The two dark-haired girls peel off after they’ve crossed the road and Grace pauses for a second, watching them go. She’s too far away for me to see the expression in her eyes but the set of her face makes her appear worried. Is she lonely, just living with Dom? Does her heart sink when it’s time to go home? Maybe she’s envious of her friends’ families? There’s so much about my daughter’s life I can only guess at, so much I don’t know.

For one terrible second I think she’s about to go after her friends, then she pulls her phone out of her jacket pocket, crams her earphones into her ears and walks down the street to where we’re parked.

I will time to slow down as she draws closer. I need to look at her, to take in every last detail, to keep me going until I see her again. Her hair’s longer than it was when she was a child, but she’s still got the same wild, corkscrew curls. Her skin looks pale, gone is the ruddy healthiness of a child who’d play outside at every given opportunity, and the soft roundness of her cheeks and jawline has almost faded away. She has high cheekbones like Dom, a smaller nose than either of us, full pink lips and my dark shadows beneath her eyes. She’s a beautiful twelve-year-old girl but she’s still my child, my confident, chatty seven-year-old, my giggly, silly three-year-old, the baby I held in my arms.

‘Liv?’ Ayesha’s voice is a background hum as I reach for the door catch. ‘Liv, don’t! Liv, oh for fuck’s sake no!’

Grace glances up from her phone, startled and unsure. There’s confusion in her eyes as she looks me up and down then wariness and a dawning recognition as her gaze rests on my face. My heart leaps. This is the moment I’ve spent five years dreaming about, when she throws herself into my arms and everything that’s happened is gone in an instant. Smithy was wrong. You can rewind time.

Smiling, I take a step closer, but the light dims in Grace’s eyes and I draw to a halt. Her lips have tightened and her expression has hardened. We stare at each other, so close physically, the closest I’ve been to her in years, but never further apart.

‘Gracie,’ her name leaves my lips on a frightened whisper. This isn’t how it was supposed to happen. I didn’t expect her to look so angry. ‘Gracie, I’ve missed you so much.’

She twists around to look behind her, to check her friends aren’t watching or to look for help? But the street is empty, all the other kids have dispersed.

Her gaze returns, warily, to me. ‘What happened to your eye?’

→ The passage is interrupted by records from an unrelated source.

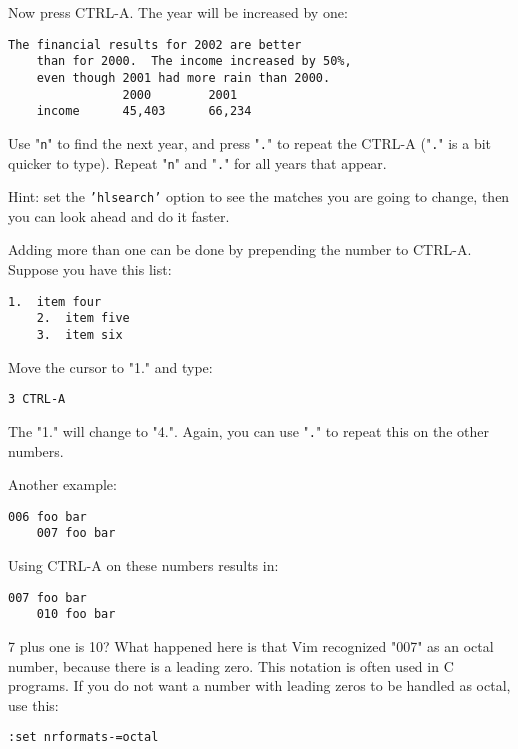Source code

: Now press CTRL-A.
The year will be increased by one:

\begin{Verbatim}[samepage=true]
    The financial results for 2002 are better 
    than for 2000.  The income increased by 50%, 
    even though 2001 had more rain than 2000. 
                2000        2001 
    income      45,403      66,234 
\end{Verbatim}

Use "\texttt{n}" to find the next year, and press "\texttt{.}" to repeat the CTRL-A ("\texttt{.}" is a bit quicker to type).
Repeat "\texttt{n}" and "\texttt{.}" for all years that appear.

Hint: set the \texttt{'hlsearch'} option to see the matches you are going to change, then you can look ahead and do it faster.

Adding more than one can be done by prepending the number to CTRL-A.
Suppose you have this list:

\begin{Verbatim}[samepage=true]
    1.  item four 
    2.  item five 
    3.  item six 
\end{Verbatim}

Move the cursor to "1." and type:

\begin{Verbatim}[samepage=true]
 3 CTRL-A
\end{Verbatim}

The "1." will change to "4.".
Again, you can use "\texttt{.}" to repeat this on the other numbers.

Another example:

\begin{Verbatim}[samepage=true]
    006 foo bar 
    007 foo bar 
\end{Verbatim}

Using CTRL-A on these numbers results in:

\begin{Verbatim}[samepage=true]
    007 foo bar 
    010 foo bar 
\end{Verbatim}

7 plus one is 10?  What happened here is that Vim recognized "007" as an octal number, because there is a leading zero.
This notation is often used in C programs.
If you do not want a number with leading zeros to be handled as octal, use this:

\begin{Verbatim}[samepage=true]
 :set nrformats-=octal
\end{Verbatim}

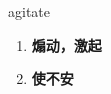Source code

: 
\begin{frame}
{\huge agitate}
\begin{center}
\begin{enumerate}\Large
  \item \textbf{煽动，激起}
  \item \textbf{使不安}
\end{enumerate}
\end{center}
\end{frame}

I touch a hand to the tender skin above my cheekbone. Before I left Ayesha’s I plastered concealer onto the purple/green bruising but I may as well have put Tippex on a mural for all the difference it made.

‘I knocked into something.’

My daughter’s eyes narrow suspiciously. ‘You look like you were in a fight.’

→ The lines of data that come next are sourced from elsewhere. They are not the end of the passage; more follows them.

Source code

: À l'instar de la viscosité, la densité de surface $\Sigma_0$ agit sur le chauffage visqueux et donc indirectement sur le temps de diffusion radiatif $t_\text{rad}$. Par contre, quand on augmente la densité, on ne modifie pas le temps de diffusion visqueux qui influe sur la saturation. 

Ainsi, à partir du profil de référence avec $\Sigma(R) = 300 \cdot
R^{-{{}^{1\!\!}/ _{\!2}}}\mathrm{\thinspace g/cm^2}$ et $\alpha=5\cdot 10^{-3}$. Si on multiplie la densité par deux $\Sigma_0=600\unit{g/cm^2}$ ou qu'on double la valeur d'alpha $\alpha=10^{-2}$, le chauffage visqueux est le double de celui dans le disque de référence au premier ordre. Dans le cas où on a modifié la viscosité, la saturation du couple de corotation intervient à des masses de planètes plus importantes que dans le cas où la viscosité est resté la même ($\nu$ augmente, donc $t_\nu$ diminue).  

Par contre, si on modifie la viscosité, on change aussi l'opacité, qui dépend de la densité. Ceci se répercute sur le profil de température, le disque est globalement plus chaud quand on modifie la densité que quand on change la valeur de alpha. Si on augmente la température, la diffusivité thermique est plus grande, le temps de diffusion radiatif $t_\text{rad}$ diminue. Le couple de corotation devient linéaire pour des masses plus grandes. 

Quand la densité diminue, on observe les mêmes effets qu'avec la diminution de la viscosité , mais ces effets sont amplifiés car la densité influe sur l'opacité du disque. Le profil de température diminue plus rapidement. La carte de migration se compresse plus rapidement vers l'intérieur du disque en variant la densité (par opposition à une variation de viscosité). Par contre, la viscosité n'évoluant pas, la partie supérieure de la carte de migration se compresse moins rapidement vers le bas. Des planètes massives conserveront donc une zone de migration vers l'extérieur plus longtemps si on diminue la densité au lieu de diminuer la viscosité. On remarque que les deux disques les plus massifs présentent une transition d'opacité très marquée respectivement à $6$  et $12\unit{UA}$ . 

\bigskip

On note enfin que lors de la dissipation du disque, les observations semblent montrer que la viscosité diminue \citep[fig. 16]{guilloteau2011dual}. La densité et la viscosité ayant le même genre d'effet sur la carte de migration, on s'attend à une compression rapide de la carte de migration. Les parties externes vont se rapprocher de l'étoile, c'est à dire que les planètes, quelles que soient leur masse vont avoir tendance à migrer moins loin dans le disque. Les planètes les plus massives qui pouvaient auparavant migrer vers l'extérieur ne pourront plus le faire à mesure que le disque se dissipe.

‘I got out of prison yesterday.’ The words come out in a rush. ‘I know I’m not supposed to see you like this, that I should wait for a visit with Granny and Grandad, but I couldn’t do that. I’ve missed you so much. I thought about you every single day I was away. The only thing that got me through it was the prospect of seeing you again.’

Grace recoils, shoulders hunched, head down as though every word I am saying is so repugnant, so cringeworthy, she just wants to disappear.

‘I know it’s a shock,’ I continue, ‘seeing me again, like this, but—’

‘You tried to kill Dad!’ The words explode out of her and her eyes, the palest of blue, just like Dominic’s, glint with anger.

‘I didn’t. I promise you. Someone made it look as though I did but I really, really didn’t.’

‘The jury thought you did. People don’t get sent to prison for something they didn’t do.’

It’s a phrase she’s used before, when she was seven, in the first call I made to her from prison. It sounded to me as though she was parroting someone else’s words, her grandparents’ perhaps, or Dom’s. Back then she accepted my explanation that sometimes mistakes are made and Mummy was trying very hard to get the judge to look at her case again. Seconds later we were talking about a dream she’d had the night before and the games she’d played at school with her friends.